Aim of the exercise: The full listing needs to be output exactly.

Data shown:

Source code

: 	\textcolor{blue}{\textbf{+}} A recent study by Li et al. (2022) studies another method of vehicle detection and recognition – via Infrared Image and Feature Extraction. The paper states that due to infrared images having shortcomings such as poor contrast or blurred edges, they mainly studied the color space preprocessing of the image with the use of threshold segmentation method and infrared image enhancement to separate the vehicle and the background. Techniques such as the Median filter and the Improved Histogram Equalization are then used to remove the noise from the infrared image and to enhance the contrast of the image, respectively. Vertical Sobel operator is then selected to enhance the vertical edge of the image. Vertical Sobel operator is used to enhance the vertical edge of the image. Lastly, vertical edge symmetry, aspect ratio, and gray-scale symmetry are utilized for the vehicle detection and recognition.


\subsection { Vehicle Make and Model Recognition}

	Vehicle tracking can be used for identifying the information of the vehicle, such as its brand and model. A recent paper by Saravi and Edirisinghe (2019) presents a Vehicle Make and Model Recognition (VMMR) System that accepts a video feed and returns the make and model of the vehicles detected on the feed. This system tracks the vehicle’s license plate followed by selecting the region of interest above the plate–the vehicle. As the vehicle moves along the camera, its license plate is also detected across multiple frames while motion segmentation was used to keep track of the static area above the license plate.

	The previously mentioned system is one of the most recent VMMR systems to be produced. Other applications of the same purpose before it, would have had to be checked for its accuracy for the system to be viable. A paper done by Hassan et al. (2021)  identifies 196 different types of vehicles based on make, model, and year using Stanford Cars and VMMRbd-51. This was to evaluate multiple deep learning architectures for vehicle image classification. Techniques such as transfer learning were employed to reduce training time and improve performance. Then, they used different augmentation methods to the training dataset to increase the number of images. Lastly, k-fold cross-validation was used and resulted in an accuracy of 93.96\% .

Solved exercise:
Source code

: 	\textcolor{blue}{\textbf{+}} A recent study by Li et al. (2022) studies another method of vehicle detection and recognition – via Infrared Image and Feature Extraction. The paper states that due to infrared images having shortcomings such as poor contrast or blurred edges, they mainly studied the color space preprocessing of the image with the use of threshold segmentation method and infrared image enhancement to separate the vehicle and the background. Techniques such as the Median filter and the Improved Histogram Equalization are then used to remove the noise from the infrared image and to enhance the contrast of the image, respectively. Vertical Sobel operator is then selected to enhance the vertical edge of the image. Vertical Sobel operator is used to enhance the vertical edge of the image. Lastly, vertical edge symmetry, aspect ratio, and gray-scale symmetry are utilized for the vehicle detection and recognition.


\subsection { Vehicle Make and Model Recognition}

	Vehicle tracking can be used for identifying the information of the vehicle, such as its brand and model. A recent paper by Saravi and Edirisinghe (2019) presents a Vehicle Make and Model Recognition (VMMR) System that accepts a video feed and returns the make and model of the vehicles detected on the feed. This system tracks the vehicle’s license plate followed by selecting the region of interest above the plate–the vehicle. As the vehicle moves along the camera, its license plate is also detected across multiple frames while motion segmentation was used to keep track of the static area above the license plate.

	The previously mentioned system is one of the most recent VMMR systems to be produced. Other applications of the same purpose before it, would have had to be checked for its accuracy for the system to be viable. A paper done by Hassan et al. (2021)  identifies 196 different types of vehicles based on make, model, and year using Stanford Cars and VMMRbd-51. This was to evaluate multiple deep learning architectures for vehicle image classification. Techniques such as transfer learning were employed to reduce training time and improve performance. Then, they used different augmentation methods to the training dataset to increase the number of images. Lastly, k-fold cross-validation was used and resulted in an accuracy of 93.96\% .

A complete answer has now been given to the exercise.